New Relic pioneered the Monitoring as a Service category by being the first APM vendor to offer robust APM functionality on a SaaS (or more accurately MaaS) basis. The product is truly plug and play, all you do is sign up, install the agent in your Ruby, Java, .NET or PHP application and then log onto a web console that points back to New Relic’s hosted back end of the monitoring system.
OPNET App Xpert is a product line that includes end user experience monitoring, deep dive analysis into Java and .NET applications, and transaction analysis.

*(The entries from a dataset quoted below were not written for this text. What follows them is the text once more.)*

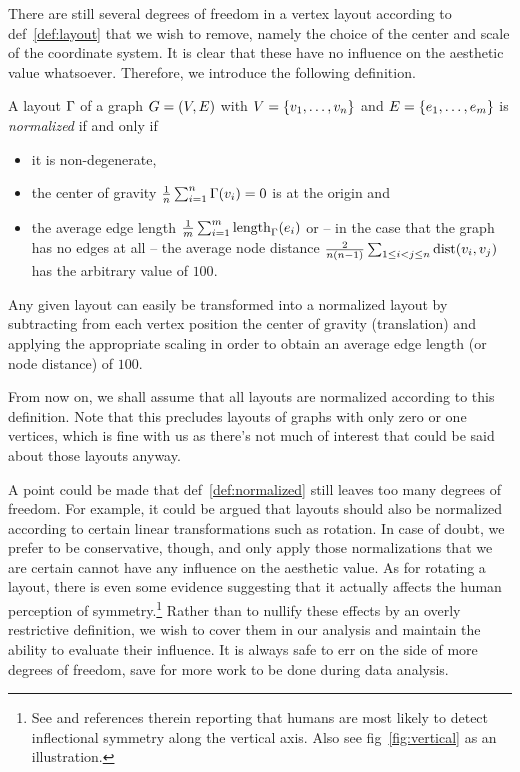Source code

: \documentclass{graphstudy}
\begin{document}
There are still several degrees of freedom in a vertex layout according to \acl{def}~\ref{def:layout} that we wish to
remove, namely the choice of the center and scale of the coordinate system.  It is clear that these have no influence on
the aesthetic value whatsoever.  Therefore, we introduce the following definition.

\begin{definition}
  A layout \(\Gamma\) of a graph \(G=(V,E)\) with \(V=\{v_1,\ldots,v_n\}\) and
  \(E=\{e_1,\ldots,e_m\}\) is \emph{normalized} if and only if
  \begin{itemize}
  \item it is non-degenerate,
  \item the center of gravity \(\frac{1}{n}\sum_{i=1}^{n}\Gamma(v_i)=0\) is at the origin and
  \item the average edge length \(\frac{1}{m}\sum_{i=1}^{m}\operatorname{length}_\Gamma(e_i)\) or -- in the case that the graph has
    no edges at all -- the average node distance \(\frac{2}{n(n-1)}\sum_{1\leq{}i<j\leq{}n}\operatorname{dist}(v_i,v_j)\) has the
    arbitrary value of \(100\).
  \end{itemize}
  \label{def:normalized}
\end{definition}

Any given layout can easily be transformed into a normalized layout by subtracting from each vertex position the center
of gravity (translation) and applying the appropriate scaling in order to obtain an average edge length (or node
distance) of \(100\).

From now on, we shall assume that all layouts are normalized according to this definition.  Note that this precludes
layouts of graphs with only zero or one vertices, which is fine with us as there's not much of interest that could be
said about those layouts anyway.

A point could be made that \acl{def}~\ref{def:normalized} still leaves too many degrees of freedom.  For example, it
could be argued that layouts should also be normalized according to certain linear transformations such as rotation.  In
case of doubt, we prefer to be conservative, though, and only apply those normalizations that we are certain cannot have
any influence on the aesthetic value.  As for rotating a layout, there is even some evidence suggesting that it actually
affects the human perception of symmetry.\footnote{%
  See \textcite{Giannouli2013} and references therein reporting that humans are most likely to detect inflectional
  symmetry along the vertical axis.  Also see \acl{fig}~\ref{fig:vertical} as an illustration.
}
Rather than to nullify these effects by an overly restrictive definition, we wish to cover them in our analysis and
maintain the ability to evaluate their influence.  It is always safe to err on the side of more degrees of freedom, save
for more work to be done during data analysis.
\end{document}
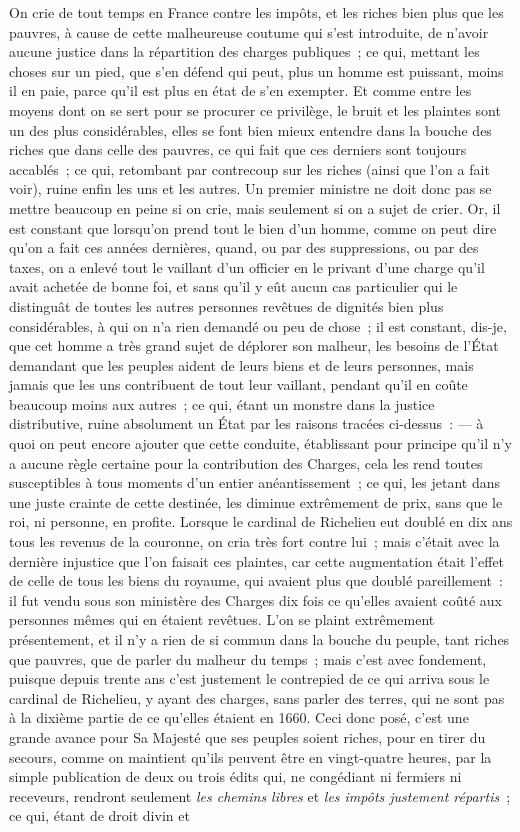\documentclass[french,twoside]{book} %
\begin{document}
On crie de tout temps en France contre les impôts, et les riches bien plus que les pauvres, à cause de cette malheureuse coutume qui s’est introduite, de n’avoir aucune justice dans la répartition des charges publiques ; ce qui, mettant les choses sur un pied, que s’en défend qui peut, plus un homme est puissant, moins il en paie, parce qu’il est plus en état de s’en exempter. Et comme entre les moyens dont on se sert pour se procurer ce privilège, le bruit et les plaintes sont un des plus considérables, elles se font bien mieux entendre dans la bouche des riches que dans celle des pauvres, ce qui fait que ces derniers sont toujours accablés ; ce qui, retombant par contrecoup sur les riches (ainsi que l’on a fait voir), ruine enfin les uns et les autres. Un premier ministre ne doit donc pas se mettre beaucoup en peine si on crie, mais seulement si on a sujet de crier. Or, il est constant que lorsqu’on prend tout le bien d’un homme, comme on peut dire qu’on a fait ces années dernières, quand, ou par des suppressions, ou par des taxes, on a enlevé tout le vaillant d’un officier en le privant d’une charge qu’il avait achetée de bonne foi, et sans qu’il y eût aucun cas particulier qui le distinguât de toutes les autres personnes revêtues de dignités bien plus considérables, à qui on n’a rien demandé ou peu de chose ; il est constant, dis-je, que cet homme a très grand sujet de déplorer son malheur, les besoins de l’État demandant que les peuples aident de leurs biens et de leurs personnes, mais jamais que les uns contribuent de tout leur vaillant, pendant qu’il en coûte beaucoup moins aux autres ; ce qui, étant un monstre dans la justice distributive, ruine absolument un État par les raisons tracées ci-dessus : — à quoi on peut encore ajouter que cette conduite, établissant pour principe qu’il n’y a aucune règle certaine pour la contribution des Charges, cela les rend toutes susceptibles à tous moments d’un entier anéantissement ; ce qui, les jetant dans une juste crainte de cette destinée, les diminue extrêmement de prix, sans que le roi, ni personne, en profite. Lorsque le cardinal de Richelieu eut doublé en dix ans tous les revenus de la couronne, on cria très fort contre lui ; mais c’était avec la dernière injustice que l’on faisait ces plaintes, car cette augmentation était l’effet de celle de tous les biens du royaume, qui avaient plus que doublé pareillement : il fut vendu sous son ministère des Charges dix fois ce qu’elles avaient coûté aux personnes mêmes qui en étaient revêtues. L’on se plaint extrêmement présentement, et il n’y a rien de si commun dans la bouche du peuple, tant riches que pauvres, que de parler du malheur du temps ; mais c’est avec fondement, puisque depuis trente ans c’est justement le contrepied de ce qui arriva sous le cardinal de Richelieu, y ayant des charges, sans parler des terres, qui ne sont pas à la dixième partie de ce qu’elles étaient en 1660. Ceci donc posé, c’est une grande avance pour Sa Majesté que ses peuples soient riches, pour en tirer du secours, comme on maintient qu’ils peuvent être en vingt-quatre heures, par la simple publication de deux ou trois édits qui, ne congédiant ni fermiers ni receveurs, rendront seulement {\itshape les chemins libres} et {\itshape les impôts justement répartis} ; ce qui, étant de droit divin et 
\end{document}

The product includes virtual appliances that use the promiscous port on virtual switches to collect response time data from applications running in VM’s, and the Java/.NET agents in the product use fully public cloud aware methods to phone home to their management systems.
Optier is also focused upon tracing individual transactions, but across a broader range of operating systems and middleware than any other vendor. Optier is the only vendor that can trace transactions through complex systems that might involve web front ends, Java middle tiers, Tuxedo or other enterprise service bus middleware, IBM MQ or other messaging middleware, and even CICS mainframes.
Quest Foglight is a broad and deep APM solution that uses an appliance to capture HTTP transactions as they enter the data center and combines this with deep byte code instrumentation of Java and .NET middle tiers and the market leading tools for analyzing the performance of Oracle and Microsoft SQL Server databases.
VMware AppSpeed is based upon a virtual appliance that collects data from a promiscuous port on the vSwitch (or Nexus 1000v) in the VMware host. AppSpeed these uses protocol decoding to understand applications level performance for HTTP, Java, .NET and database applications. AppSpeed is a VMware vSphere specific product and is therefore limited to understanding the performance of applications components running on vSphere, as well as their interactions with adjacent physical resources. Since AppSpeed does not use an agent in the Java or .NET application, AppSpeed cannot provide the level of diagnostics that agent based solutions can provide, but this is traded off against the advantages of not having a management agent running in the VM to begin with.
As business critical applications move into production virtualized environments, the need arises to ensure their performance from a response time perspective. Legacy Applications Performance Management tools are in many cases not well suited to make the jump from static physical systems, to dynamic virtual and cloud based systems. For these reasons enterprises need to consider new tools from vendors that have virtualization aware and cloud aware features in their APM solutions. Vendors like AppDynamics, BlueStripe, dynatrace, New Relic, OPNET, Optier, Quest, and VMware (AppSpeed) are currently leading this race to redefine the market for APM solutions.